EGU22-3329, updated on 27 Mar 2022
EGU General Assembly 2022
© Author(s) 2022. This work is distributed under
the Creative Commons Attribution 4.0 License.

Tropical tropopause layer structure during QBO disruptions and the roles of waves

Lan Luan1, Paul Staten1, William Randel2, and Ying-Hwa Kuo3
Lan Luan et al.
  • 1Indiana University Bloomington, Earth and Atmospheric Sciences, Bloomington, United States of America
  • 2National Center for Atmospheric Research, Boulder, Colorado
  • 3University Corporation for Atmospheric Research, Boulder, Colorado

The tropical tropopause layer (TTL) is an important region where air enters from the tropical troposphere to the stratosphere. The cold point tropopause (CPT) within the TTL determines how much water vapor can enter the tropical stratosphere. The water vapor will then be transported to higher latitudes via the Brewer-Dobson circulation and further influences the stratospheric chemistry and the radiation budget around the globe. 
A dominant mode of variability in the tropical stratosphere – the quasi-biennial oscillation (QBO) – can influence the TTL and related processes through thermal wind balance and secondary circulation. The QBO consists of downward propagating easterlies and westerlies, alternating with a period of about 27–28 months. But twice since its discovery – first in 2015/16 and then again in 2019/20 – the QBO was disrupted — both in the past decade. During these anomalous years, easterlies developed at around 40–50 hPa within the westerly regime, while the westerly regime ascended and halted for about 6 months. There was also stronger tropical upwelling during QBO disruptions that favored the development of anomalous easterly wind. 
Here we focus on how the QBO disruptions can influence the TTL structure and water vapor using GPS-RO data, MLS observations, and ERA-5 reanalysis.
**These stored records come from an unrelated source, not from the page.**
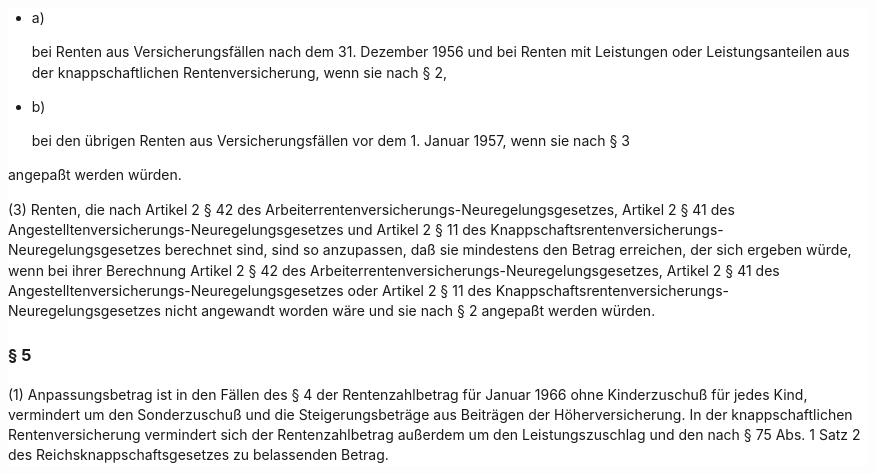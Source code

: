   - a)
    
    <div style="">
    
    bei Renten aus Versicherungsfällen nach dem 31. Dezember 1956 und
    bei Renten mit Leistungen oder Leistungsanteilen aus der
    knappschaftlichen Rentenversicherung, wenn sie nach § 2,
    
    </div>

  - b)
    
    <div style="">
    
    bei den übrigen Renten aus Versicherungsfällen vor dem 1. Januar
    1957, wenn sie nach § 3
    
    </div>

angepaßt werden würden.

</div>

<div class="jurAbsatz">

(3) Renten, die nach Artikel 2 § 42 des
Arbeiterrentenversicherungs-Neuregelungsgesetzes, Artikel 2 § 41 des
Angestelltenversicherungs-Neuregelungsgesetzes und Artikel 2 § 11 des
Knappschaftsrentenversicherungs-Neuregelungsgesetzes berechnet sind,
sind so anzupassen, daß sie mindestens den Betrag erreichen, der sich
ergeben würde, wenn bei ihrer Berechnung Artikel 2 § 42 des
Arbeiterrentenversicherungs-Neuregelungsgesetzes, Artikel 2 § 41 des
Angestelltenversicherungs-Neuregelungsgesetzes oder Artikel 2 § 11 des
Knappschaftsrentenversicherungs-Neuregelungsgesetzes nicht angewandt
worden wäre und sie nach § 2 angepaßt werden würden.

</div>

</div>

</div>

</div>

<span id="BJNR021140965BJNE000900314.html"></span>

### § 5  

<div>

<div class="jnhtml">

<div>

<div class="jurAbsatz">

(1) Anpassungsbetrag ist in den Fällen des § 4 der Rentenzahlbetrag für
Januar 1966 ohne Kinderzuschuß für jedes Kind, vermindert um den
Sonderzuschuß und die Steigerungsbeträge aus Beiträgen der
Höherversicherung. In der knappschaftlichen Rentenversicherung
vermindert sich der Rentenzahlbetrag außerdem um den Leistungszuschlag
und den nach § 75 Abs. 1 Satz 2 des Reichsknappschaftsgesetzes zu
belassenden Betrag.
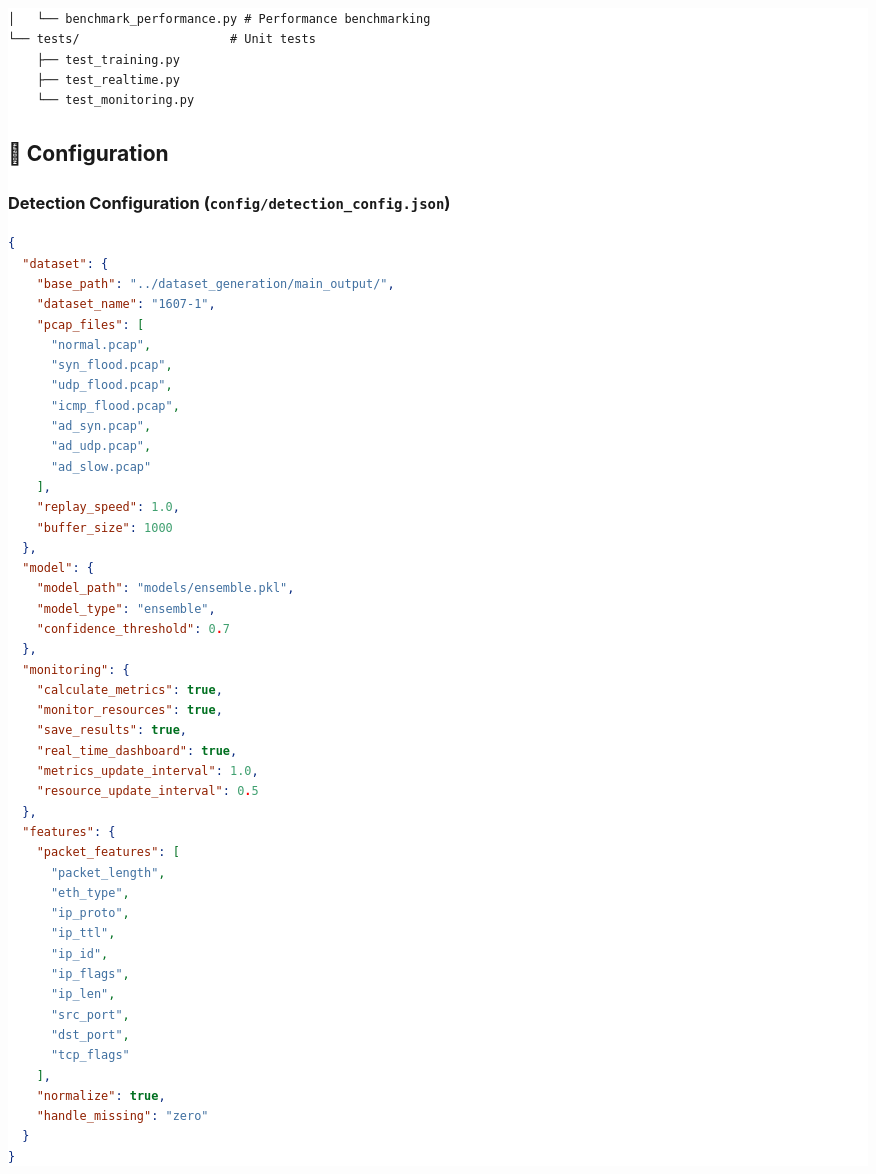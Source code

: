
 ```
│   └── benchmark_performance.py # Performance benchmarking
└── tests/                     # Unit tests
    ├── test_training.py
    ├── test_realtime.py
    └── test_monitoring.py
```

## 🔧 Configuration

### Detection Configuration (`config/detection_config.json`)

```json
{
  "dataset": {
    "base_path": "../dataset_generation/main_output/",
    "dataset_name": "1607-1",
    "pcap_files": [
      "normal.pcap",
      "syn_flood.pcap", 
      "udp_flood.pcap",
      "icmp_flood.pcap",
      "ad_syn.pcap",
      "ad_udp.pcap",
      "ad_slow.pcap"
    ],
    "replay_speed": 1.0,
    "buffer_size": 1000
  },
  "model": {
    "model_path": "models/ensemble.pkl",
    "model_type": "ensemble",
    "confidence_threshold": 0.7
  },
  "monitoring": {
    "calculate_metrics": true,
    "monitor_resources": true,
    "save_results": true,
    "real_time_dashboard": true,
    "metrics_update_interval": 1.0,
    "resource_update_interval": 0.5
  },
  "features": {
    "packet_features": [
      "packet_length",
      "eth_type", 
      "ip_proto",
      "ip_ttl",
      "ip_id",
      "ip_flags",
      "ip_len",
      "src_port",
      "dst_port", 
      "tcp_flags"
    ],
    "normalize": true,
    "handle_missing": "zero"
  }
}
```
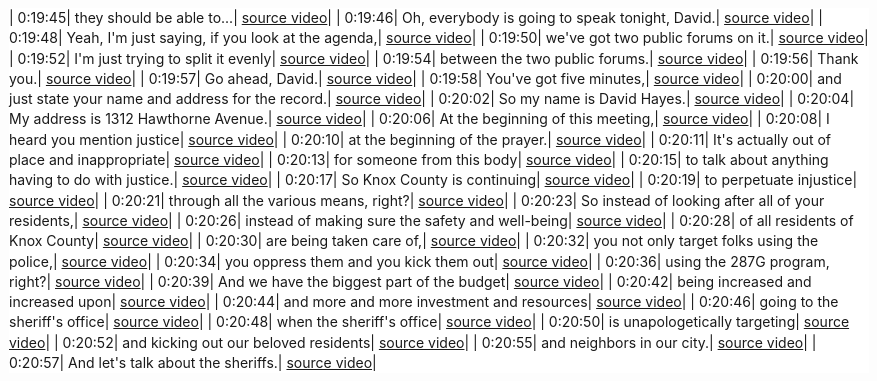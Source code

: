 | 0:19:45| they should be able to...| [source video](https://archive.org/details/cocomr267190722?start=1185)|
| 0:19:46| Oh, everybody is going to speak tonight, David.| [source video](https://archive.org/details/cocomr267190722?start=1186)|
| 0:19:48| Yeah, I'm just saying, if you look at the agenda,| [source video](https://archive.org/details/cocomr267190722?start=1188)|
| 0:19:50| we've got two public forums on it.| [source video](https://archive.org/details/cocomr267190722?start=1190)|
| 0:19:52| I'm just trying to split it evenly| [source video](https://archive.org/details/cocomr267190722?start=1192)|
| 0:19:54| between the two public forums.| [source video](https://archive.org/details/cocomr267190722?start=1194)|
| 0:19:56| Thank you.| [source video](https://archive.org/details/cocomr267190722?start=1196)|
| 0:19:57| Go ahead, David.| [source video](https://archive.org/details/cocomr267190722?start=1197)|
| 0:19:58| You've got five minutes,| [source video](https://archive.org/details/cocomr267190722?start=1198)|
| 0:20:00| and just state your name and address for the record.| [source video](https://archive.org/details/cocomr267190722?start=1200)|
| 0:20:02| So my name is David Hayes.| [source video](https://archive.org/details/cocomr267190722?start=1202)|
| 0:20:04| My address is 1312 Hawthorne Avenue.| [source video](https://archive.org/details/cocomr267190722?start=1204)|
| 0:20:06| At the beginning of this meeting,| [source video](https://archive.org/details/cocomr267190722?start=1206)|
| 0:20:08| I heard you mention justice| [source video](https://archive.org/details/cocomr267190722?start=1208)|
| 0:20:10| at the beginning of the prayer.| [source video](https://archive.org/details/cocomr267190722?start=1210)|
| 0:20:11| It's actually out of place and inappropriate| [source video](https://archive.org/details/cocomr267190722?start=1211)|
| 0:20:13| for someone from this body| [source video](https://archive.org/details/cocomr267190722?start=1213)|
| 0:20:15| to talk about anything having to do with justice.| [source video](https://archive.org/details/cocomr267190722?start=1215)|
| 0:20:17| So Knox County is continuing| [source video](https://archive.org/details/cocomr267190722?start=1217)|
| 0:20:19| to perpetuate injustice| [source video](https://archive.org/details/cocomr267190722?start=1219)|
| 0:20:21| through all the various means, right?| [source video](https://archive.org/details/cocomr267190722?start=1221)|
| 0:20:23| So instead of looking after all of your residents,| [source video](https://archive.org/details/cocomr267190722?start=1223)|
| 0:20:26| instead of making sure the safety and well-being| [source video](https://archive.org/details/cocomr267190722?start=1226)|
| 0:20:28| of all residents of Knox County| [source video](https://archive.org/details/cocomr267190722?start=1228)|
| 0:20:30| are being taken care of,| [source video](https://archive.org/details/cocomr267190722?start=1230)|
| 0:20:32| you not only target folks using the police,| [source video](https://archive.org/details/cocomr267190722?start=1232)|
| 0:20:34| you oppress them and you kick them out| [source video](https://archive.org/details/cocomr267190722?start=1234)|
| 0:20:36| using the 287G program, right?| [source video](https://archive.org/details/cocomr267190722?start=1236)|
| 0:20:39| And we have the biggest part of the budget| [source video](https://archive.org/details/cocomr267190722?start=1239)|
| 0:20:42| being increased and increased upon| [source video](https://archive.org/details/cocomr267190722?start=1242)|
| 0:20:44| and more and more investment and resources| [source video](https://archive.org/details/cocomr267190722?start=1244)|
| 0:20:46| going to the sheriff's office| [source video](https://archive.org/details/cocomr267190722?start=1246)|
| 0:20:48| when the sheriff's office| [source video](https://archive.org/details/cocomr267190722?start=1248)|
| 0:20:50| is unapologetically targeting| [source video](https://archive.org/details/cocomr267190722?start=1250)|
| 0:20:52| and kicking out our beloved residents| [source video](https://archive.org/details/cocomr267190722?start=1252)|
| 0:20:55| and neighbors in our city.| [source video](https://archive.org/details/cocomr267190722?start=1255)|
| 0:20:57| And let's talk about the sheriffs.| [source video](https://archive.org/details/cocomr267190722?start=1257)|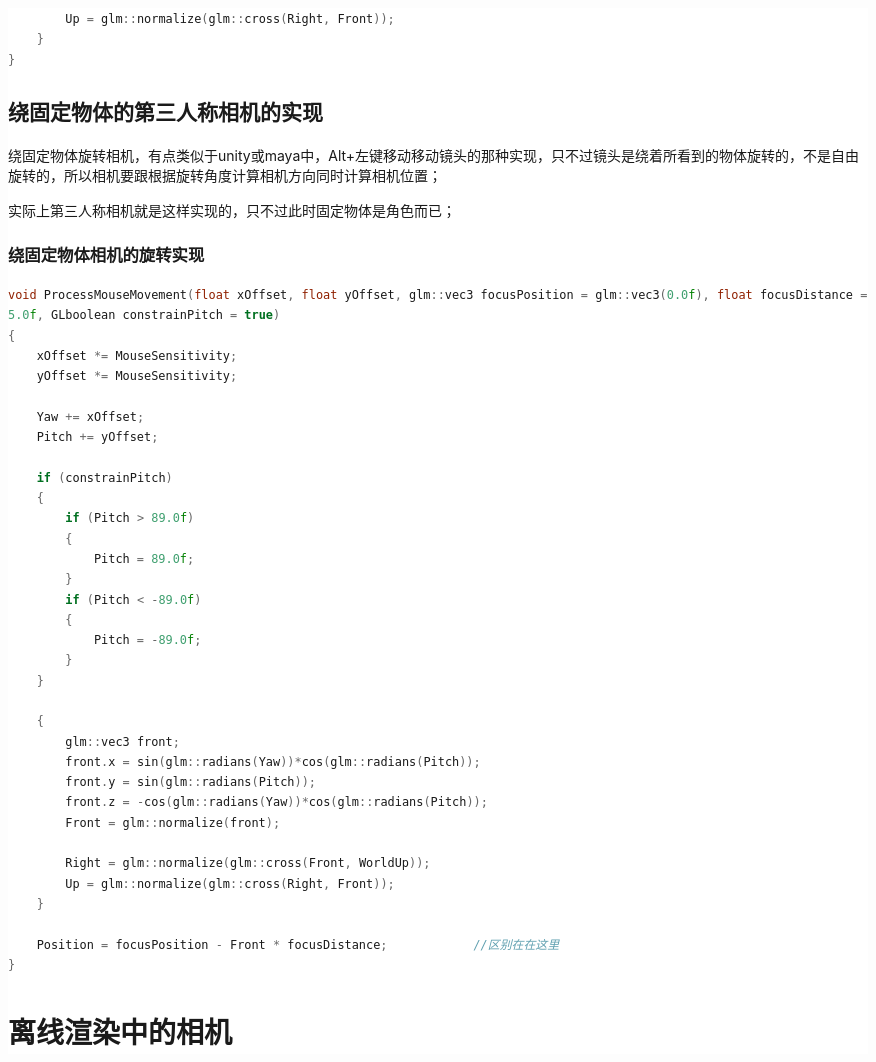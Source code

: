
 ```c++
        Up = glm::normalize(glm::cross(Right, Front));
    }
}
```

## 绕固定物体的第三人称相机的实现

绕固定物体旋转相机，有点类似于unity或maya中，Alt+左键移动移动镜头的那种实现，只不过镜头是绕着所看到的物体旋转的，不是自由旋转的，所以相机要跟根据旋转角度计算相机方向同时计算相机位置；

实际上第三人称相机就是这样实现的，只不过此时固定物体是角色而已；

### 绕固定物体相机的旋转实现

```c++
void ProcessMouseMovement(float xOffset, float yOffset, glm::vec3 focusPosition = glm::vec3(0.0f), float focusDistance = 5.0f, GLboolean constrainPitch = true)
{
    xOffset *= MouseSensitivity;
    yOffset *= MouseSensitivity;

    Yaw += xOffset;
    Pitch += yOffset;

    if (constrainPitch)
    {
        if (Pitch > 89.0f)
        {
            Pitch = 89.0f;
        }
        if (Pitch < -89.0f)
        {
            Pitch = -89.0f;
        }
    }

    {
        glm::vec3 front;
        front.x = sin(glm::radians(Yaw))*cos(glm::radians(Pitch));
        front.y = sin(glm::radians(Pitch));
        front.z = -cos(glm::radians(Yaw))*cos(glm::radians(Pitch));
        Front = glm::normalize(front);

        Right = glm::normalize(glm::cross(Front, WorldUp));
        Up = glm::normalize(glm::cross(Right, Front));
    }

    Position = focusPosition - Front * focusDistance;            //区别在在这里
}
```

# 离线渲染中的相机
We analyze temperature, water vapor, and tropical upwelling fields between QBO disruptions and the westerly QBO composite. We find there tends to be a colder zonal mean CPT temperature but relatively more water vapor during QBO disruptions. The increased water vapor relates to the regional pattern of the CPT temperature. During QBO disruptions, CPT temperature tends to be warmer over the western Pacific and colder over the eastern Pacific where the western Pacific is usually called the “cold trap” region and the air gets final dehydrated. Since both tropical and extratropical waves can influence the QBO and the tropical upwelling, we also investigate the roles of waves during QBO disruptions by analyzing the EP flux and its divergence and the momentum equation. We find that tropical waves and midlatitude Rossby waves both influence the zonal wind in the tropical lower stratosphere, but the stronger tropical upwelling is mainly caused by the midlatitude Rossby waves. Studying the influences of QBO on the TTL structure and roles of waves during QBO disruptions sheds light on a better understanding of the mechanisms causing QBO disruptions and their potential influences on the climate.

How to cite: Luan, L., Staten, P., Randel, W., and Kuo, Y.-H.: Tropical tropopause layer structure during QBO disruptions and the roles of waves, EGU General Assembly 2022, Vienna, Austria, 23–27 May 2022, EGU22-3329,, 2022.